Please copy each line of the listing below in which the word "trends" appears.

Start of Data to examine

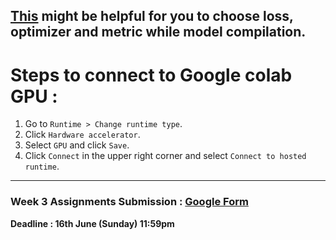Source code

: ## [This](https://chatgpt.com/share/b36661e1-4260-4325-83ab-562057644411) might be helpful for you to choose loss, optimizer and metric while model compilation.
# Steps to connect to Google colab GPU :

1. Go to `Runtime > Change runtime type`.
1. Click `Hardware accelerator`.
1. Select `GPU` and click `Save`.
1. Click `Connect` in the upper right corner and select `Connect to hosted runtime`.
____________________________________________________________________________________________________
### Week 3 Assignments Submission : [Google Form](https://docs.google.com/forms/d/e/1FAIpQLSc67SzZ-xju8YrItb7mbIxQyLQ0cCOz4skcNoz9O_7V7BBEhQ/viewform?usp=sf_link)
**Deadline : 16th June (Sunday) 11:59pm**
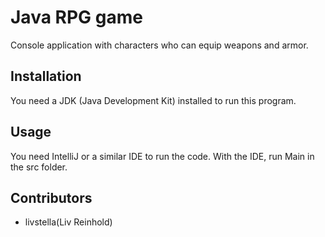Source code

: # Java RPG game

Console application with characters who can equip weapons and armor.


## Installation
You need a JDK (Java Development Kit) installed to run this program.

## Usage
You need IntelliJ or a similar IDE to run the code.
With the IDE, run Main in the src folder.

## Contributors
- livstella(Liv Reinhold)
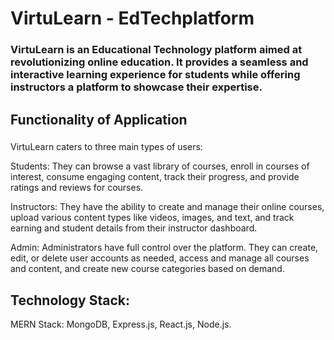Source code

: # VirtuLearn - EdTechplatform

### VirtuLearn is an Educational Technology platform aimed at revolutionizing online education. It provides a seamless and interactive learning experience for students while offering instructors a platform to showcase their expertise.

## Functionality of Application

### 
VirtuLearn caters to three main types of users:

Students: They can browse a vast library of courses, enroll in courses of interest, consume engaging content, track their progress, and provide ratings and reviews for courses.

Instructors: They have the ability to create and manage their online courses, upload various content types like videos, images, and text, and track earning and student details from their instructor dashboard.

Admin: Administrators have full control over the platform. They can create, edit, or delete user accounts as needed, access and manage all courses and content, and create new course categories based on demand.

## Technology Stack:

MERN Stack: MongoDB, Express.js, React.js, Node.js.
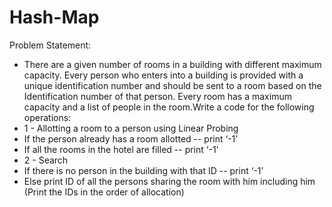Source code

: # Hash-Map
Problem Statement:
- There are a given number of rooms in a building with different maximum capacity.
Every person who enters into a building is provided with a unique identification number
and should be sent to a room based on the Identification number of that person. Every
room has a maximum capacity and a list of people in the room.Write a code for the
following operations:
- 1 <personId> - Allotting a room to a person using Linear Probing
- If the person already has a room allotted -- print ‘-1’
- If all the rooms in the hotel are filled -- print ‘-1’
- 2 <personId> - Search
- If there is no person in the building with that ID -- print ‘-1’
- Else print ID of all the persons sharing the room with him including him
(Print the IDs in the order of allocation)
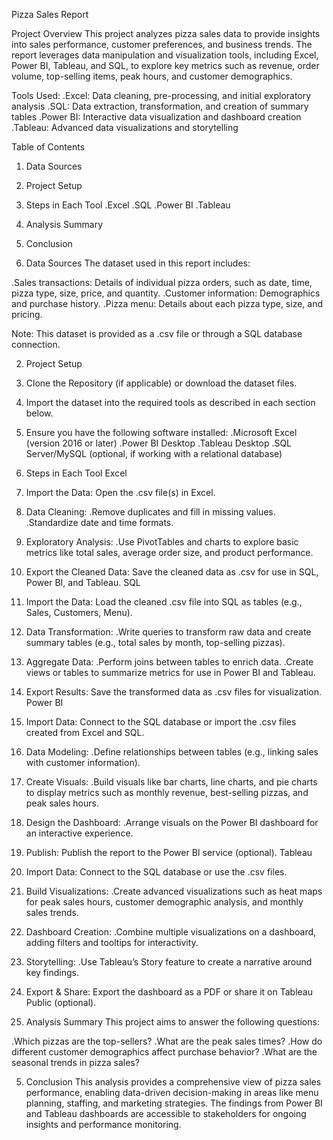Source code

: Pizza Sales Report

Project Overview
This project analyzes pizza sales data to provide insights into sales performance, customer preferences, and business trends. The report leverages data manipulation and visualization tools, including Excel, Power BI, Tableau, and SQL, to explore key metrics such as revenue, order volume, top-selling items, peak hours, and customer demographics.

Tools Used:
 .Excel: Data cleaning, pre-processing, and initial exploratory analysis
 .SQL: Data extraction, transformation, and creation of summary tables
 .Power BI: Interactive data visualization and dashboard creation
 .Tableau: Advanced data visualizations and storytelling

Table of Contents
1. Data Sources
2. Project Setup
3. Steps in Each Tool
   .Excel
   .SQL
   .Power BI
   .Tableau
4. Analysis Summary
5. Conclusion

1. Data Sources
The dataset used in this report includes:

 .Sales transactions: Details of individual pizza orders, such as date, time, pizza type, size, price, and quantity.
 .Customer information: Demographics and purchase history.
 .Pizza menu: Details about each pizza type, size, and pricing.
 
Note: This dataset is provided as a .csv file or through a SQL database connection.

2. Project Setup
  1. Clone the Repository (if applicable) or download the dataset files.
  2. Import the dataset into the required tools as described in each section below.
  3. Ensure you have the following software installed:
     .Microsoft Excel (version 2016 or later)
     .Power BI Desktop
     .Tableau Desktop
     .SQL Server/MySQL (optional, if working with a relational database)

3. Steps in Each Tool
Excel
  1. Import the Data: Open the .csv file(s) in Excel.
  2. Data Cleaning:
     .Remove duplicates and fill in missing values.
     .Standardize date and time formats.
  3. Exploratory Analysis:
     .Use PivotTables and charts to explore basic metrics like total sales, average order size, and product performance.
  4. Export the Cleaned Data: Save the cleaned data as .csv for use in SQL, Power BI, and Tableau.
SQL
  1. Import the Data: Load the cleaned .csv file into SQL as tables (e.g., Sales, Customers, Menu).
  2. Data Transformation:
     .Write queries to transform raw data and create summary tables (e.g., total sales by month, top-selling pizzas).
  3. Aggregate Data:
     .Perform joins between tables to enrich data.
     .Create views or tables to summarize metrics for use in Power BI and Tableau.
  4. Export Results: Save the transformed data as .csv files for visualization.
Power BI
  1. Import Data: Connect to the SQL database or import the .csv files created from Excel and SQL.
  2. Data Modeling:
     .Define relationships between tables (e.g., linking sales with customer information).
  3. Create Visuals:
     .Build visuals like bar charts, line charts, and pie charts to display metrics such as monthly revenue, best-selling pizzas, and peak sales hours.
  4. Design the Dashboard:
     .Arrange visuals on the Power BI dashboard for an interactive experience.
  5. Publish: Publish the report to the Power BI service (optional).
Tableau
  1. Import Data: Connect to the SQL database or use the .csv files.
  2. Build Visualizations:
     .Create advanced visualizations such as heat maps for peak sales hours, customer demographic analysis, and monthly sales trends.
  3. Dashboard Creation:
     .Combine multiple visualizations on a dashboard, adding filters and tooltips for interactivity.
  4. Storytelling:
     .Use Tableau’s Story feature to create a narrative around key findings.
  5. Export & Share: Export the dashboard as a PDF or share it on Tableau Public (optional).
     
4. Analysis Summary
This project aims to answer the following questions:

  .Which pizzas are the top-sellers?
  .What are the peak sales times?
  .How do different customer demographics affect purchase behavior?
  .What are the seasonal trends in pizza sales?
  
5. Conclusion
This analysis provides a comprehensive view of pizza sales performance, enabling data-driven decision-making in areas like menu planning, staffing, and marketing strategies. The findings from Power BI and Tableau dashboards are accessible to stakeholders for ongoing insights and performance monitoring.


     
         
 
               


















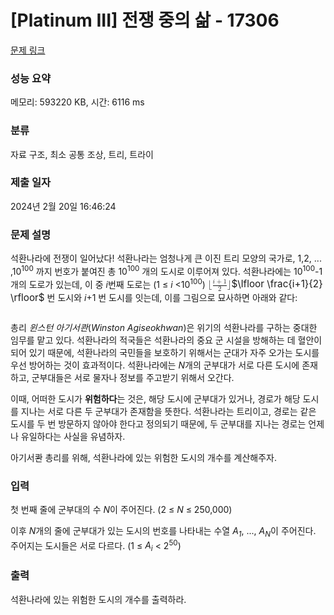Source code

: # [Platinum III] 전쟁 중의 삶 - 17306 

[문제 링크](https://www.acmicpc.net/problem/17306) 

### 성능 요약

메모리: 593220 KB, 시간: 6116 ms

### 분류

자료 구조, 최소 공통 조상, 트리, 트라이

### 제출 일자

2024년 2월 20일 16:46:24

### 문제 설명

<p>석환나라에 전쟁이 일어났다! 석환나라는 엄청나게 큰 이진 트리 모양의 국가로, 1,2, ... ,10<sup>100</sup> 까지 번호가 붙여진 총 10<sup>100</sup> 개의 도시로 이루어져 있다. 석환나라에는 10<sup>100</sup>-1개의 도로가 있는데, 이 중 <em>i</em>번째 도로는 (1 ≤ <em>i</em> <10<sup>100</sup>) <mjx-container class="MathJax" jax="CHTML" style="font-size: 109%; position: relative;"><mjx-math class="MJX-TEX" aria-hidden="true"><mjx-mo class="mjx-n"><mjx-c class="mjx-c230A"></mjx-c></mjx-mo><mjx-mfrac><mjx-frac><mjx-num><mjx-nstrut></mjx-nstrut><mjx-mrow size="s"><mjx-mi class="mjx-i"><mjx-c class="mjx-c1D456 TEX-I"></mjx-c></mjx-mi><mjx-mo class="mjx-n"><mjx-c class="mjx-c2B"></mjx-c></mjx-mo><mjx-mn class="mjx-n"><mjx-c class="mjx-c31"></mjx-c></mjx-mn></mjx-mrow></mjx-num><mjx-dbox><mjx-dtable><mjx-line></mjx-line><mjx-row><mjx-den><mjx-dstrut></mjx-dstrut><mjx-mn class="mjx-n" size="s"><mjx-c class="mjx-c32"></mjx-c></mjx-mn></mjx-den></mjx-row></mjx-dtable></mjx-dbox></mjx-frac></mjx-mfrac><mjx-mo class="mjx-n"><mjx-c class="mjx-c230B"></mjx-c></mjx-mo></mjx-math><mjx-assistive-mml unselectable="on" display="inline"><math xmlns="http://www.w3.org/1998/Math/MathML"><mo fence="false" stretchy="false">⌊</mo><mfrac><mrow><mi>i</mi><mo>+</mo><mn>1</mn></mrow><mn>2</mn></mfrac><mo fence="false" stretchy="false">⌋</mo></math></mjx-assistive-mml><span aria-hidden="true" class="no-mathjax mjx-copytext">$\lfloor \frac{i+1}{2} \rfloor$</span></mjx-container> 번 도시와 <em>i</em>+1 번 도시를 잇는데, 이를 그림으로 묘사하면 아래와 같다:</p>

<p style="text-align: center;"><img alt="" src="https://upload.acmicpc.net/7d145311-fa1b-474e-9fdf-c2535cab046e/-/preview/"></p>

<p>총리 <em>윈스턴 아기서콴</em>(<em>Winston Agiseokhwan</em>)은 위기의 석환나라를 구하는 중대한 임무를 맡고 있다. 석환나라의 적국들은 석환나라의 중요 군 시설을 방해하는 데 혈안이 되어 있기 때문에, 석환나라의 국민들을 보호하기 위해서는 군대가 자주 오가는 도시를 우선 방어하는 것이 효과적이다. 석환나라에는 <em>N</em>개의 군부대가 서로 다른 도시에 존재하고, 군부대들은 서로 물자나 정보를 주고받기 위해서 오간다.</p>

<p>이때, 어떠한 도시가 <strong>위험하다</strong>는 것은, 해당 도시에 군부대가 있거나, 경로가 해당 도시를 지나는 서로 다른 두 군부대가 존재함을 뜻한다. 석환나라는 트리이고, 경로는 같은 도시를 두 번 방문하지 않아야 한다고 정의되기 때문에, 두 군부대를 지나는 경로는 언제나 유일하다는 사실을 유념하자.</p>

<p>아기서콴 총리를 위해, 석환나라에 있는 위험한 도시의 개수를 계산해주자.</p>

### 입력 

 <p>첫 번째 줄에 군부대의 수 <em>N</em>이 주어진다. (2 ≤<em> </em><em>N</em> ≤ 250,000)</p>

<p>이후 <em>N</em>개의 줄에 군부대가 있는 도시의 번호를 나타내는 수열 <em>A<sub>1</sub></em>, ..., <em>A<sub>N</sub></em>이 주어진다. 주어지는 도시들은 서로 다르다. (1 ≤ <em>A<sub>i</sub></em> < 2<sup>50</sup>)</p>

### 출력 

 <p>석환나라에 있는 위험한 도시의 개수를 출력하라.</p>

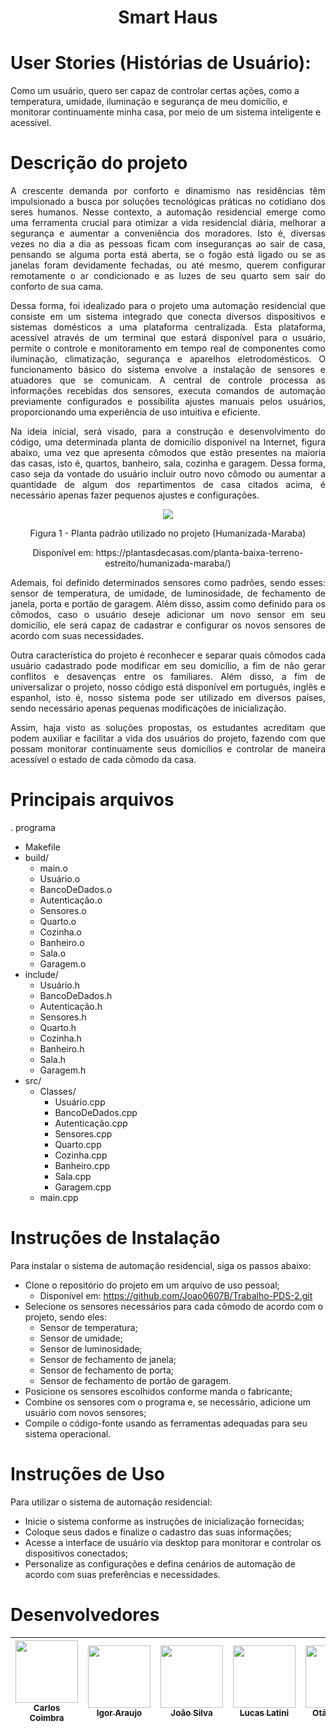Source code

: <h1 align="center"> Smart Haus </h1>

# User Stories (Histórias de Usuário): 
  Como um usuário, quero ser capaz de controlar certas ações, como a temperatura, umidade, iluminação e segurança de meu domicílio, e monitorar continuamente minha casa, por meio de um sistema inteligente e acessível.

# Descrição do projeto
<p align="justify"> A crescente demanda por conforto e dinamismo nas residências têm impulsionado a busca por soluções tecnológicas práticas no cotidiano dos seres humanos. Nesse contexto, a automação residencial emerge como uma ferramenta crucial para otimizar a vida residencial diária, melhorar a segurança e aumentar a conveniência dos moradores. Isto é, diversas vezes no dia a dia as pessoas ficam com inseguranças ao sair de casa, pensando se alguma porta está aberta, se o fogão está ligado ou se as janelas foram devidamente fechadas, ou até mesmo, querem configurar remotamente o ar condicionado e as luzes de seu quarto sem sair do conforto de sua cama.</p>
<p align="justify"> Dessa forma, foi idealizado para o projeto uma automação residencial que consiste em um sistema integrado que conecta diversos dispositivos e sistemas domésticos a uma plataforma centralizada. Esta plataforma, acessível através de um terminal que estará disponível para o usuário, permite o controle e monitoramento em tempo real de componentes como iluminação, climatização, segurança e aparelhos eletrodomésticos. O funcionamento básico do sistema envolve a instalação de sensores e atuadores que se comunicam. A central de controle processa as informações recebidas dos sensores, executa comandos de automação previamente configurados e possibilita ajustes manuais pelos usuários, proporcionando uma experiência de uso intuitiva e eficiente.</p>
<p align="justify"> Na ideia inicial, será visado, para a construção e desenvolvimento do código, uma determinada planta de domicílio disponível na Internet, figura abaixo, uma vez que apresenta cômodos que estão presentes na maioria das casas, isto é, quartos, banheiro, sala, cozinha e garagem. Dessa forma, caso seja da vontade do usuário incluir outro novo cômodo ou aumentar a quantidade de algum dos repartimentos de casa citados acima, é necessário apenas fazer pequenos ajustes e configurações.</p>

<p align="center">
<img loading="lazy" src="https://plantasdecasas.com/wp-content/uploads/2019/02/Humanizada-Maraba-300x126.jpg"/>
</p>

<p align="center">Figura 1 - Planta padrão utilizado no projeto (Humanizada-Maraba)</p>

<p align="center"> Disponível em: https://plantasdecasas.com/planta-baixa-terreno-estreito/humanizada-maraba/)</p>

<p align="justify"> Ademais, foi definido determinados sensores como padrões, sendo esses: sensor de temperatura, de umidade, de luminosidade, de fechamento de janela, porta e portão de garagem. Além disso, assim como definido para os cômodos, caso o usuário deseje adicionar um novo sensor em seu domicílio, ele será capaz de cadastrar e configurar os novos sensores de acordo com suas necessidades. </p>
<p align="justify"> Outra característica do projeto é reconhecer e separar quais cômodos cada usuário cadastrado pode modificar em seu domicílio, a fim de não gerar conflitos e desavenças entre os familiares. Além disso, a fim de universalizar o projeto, nosso código está disponível em português, inglês e espanhol, isto é, nosso sistema pode ser utilizado em diversos países, sendo necessário apenas pequenas modificações de inicialização. </p>
<p align="justify"> Assim, haja visto as soluções propostas, os estudantes acreditam que podem auxiliar e facilitar a vida dos usuários do projeto, fazendo com que possam monitorar continuamente seus domicílios e controlar de maneira acessível o estado de cada cômodo da casa. </p>

# Principais arquivos
. programa
- Makefile
- build/
  - main.o
  - Usuário.o
  - BancoDeDados.o
  - Autenticação.o
  - Sensores.o
  - Quarto.o
  - Cozinha.o
  - Banheiro.o
  - Sala.o
  - Garagem.o
- include/
  - Usuário.h
  - BancoDeDados.h
  - Autenticação.h
  - Sensores.h
  - Quarto.h
  - Cozinha.h
  - Banheiro.h
  - Sala.h
  - Garagem.h
- src/
  - Classes/
    - Usuário.cpp
    - BancoDeDados.cpp
    - Autenticação.cpp
    - Sensores.cpp
    - Quarto.cpp
    - Cozinha.cpp
    - Banheiro.cpp
    - Sala.cpp
    - Garagem.cpp
  - main.cpp

# Instruções de Instalação
Para instalar o sistema de automação residencial, siga os passos abaixo:
- Clone o repositório do projeto em um arquivo de uso pessoal;
  - Disponível em: https://github.com/Joao0607B/Trabalho-PDS-2.git
- Selecione os sensores necessários para cada cômodo de acordo com o projeto, sendo eles:
  - Sensor de temperatura;
  - Sensor de umidade;
  - Sensor de luminosidade;
  - Sensor de fechamento de janela;
  - Sensor de fechamento de porta;
  - Sensor de fechamento de portão de garagem.
- Posicione os sensores escolhidos conforme manda o fabricante;
- Combine os sensores com o programa e, se necessário, adicione um usuário com novos sensores;
- Compile o código-fonte usando as ferramentas adequadas para seu sistema operacional.

# Instruções de Uso
Para utilizar o sistema de automação residencial:
- Inicie o sistema conforme as instruções de inicialização fornecidas;
- Coloque seus dados e finalize o cadastro das suas informações;
- Acesse a interface de usuário via desktop para monitorar e controlar os dispositivos conectados;
- Personalize as configurações e defina cenários de automação de acordo com suas preferências e necessidades.

# Desenvolvedores
| [<img loading="lazy" src="https://avatars.githubusercontent.com/u/174884404?v=4" width=100><br><sub>Carlos Coimbra</sub>](https://github.com/duducoimbra) |  [<img loading="lazy" src="https://avatars.githubusercontent.com/u/174391290?s=400&u=563703186cd45436cfbe4b6789dfb0fd9afdf356&v=4" width=100><br><sub>Igor Araujo</sub>](https://github.com/Igorgu3) |  [<img loading="lazy" src="https://avatars.githubusercontent.com/u/168564497?v=4" width=100><br><sub>João Silva</sub>](https://github.com/Joao0607B) | [<img loading="lazy" src="https://avatars.githubusercontent.com/u/174884410?v=4" width=100><br><sub>Lucas Latini</sub>](https://github.com/lucas-latini) |  [<img loading="lazy" src="https://avatars.githubusercontent.com/u/51024598?v=4" width=100><br><sub>Otávio Silva</sub>](https://github.com/Octupuss)  | 
| :---: | :---: | :---: | :---: | :---: |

End of Data to examine

Answer>
This project analyzes pizza sales data to provide insights into sales performance, customer preferences, and business trends. The report leverages data manipulation and visualization tools, including Excel, Power BI, Tableau, and SQL, to explore key metrics such as revenue, order volume, top-selling items, peak hours, and customer demographics.
     .Create advanced visualizations such as heat maps for peak sales hours, customer demographic analysis, and monthly sales trends.
  .What are the seasonal trends in pizza sales?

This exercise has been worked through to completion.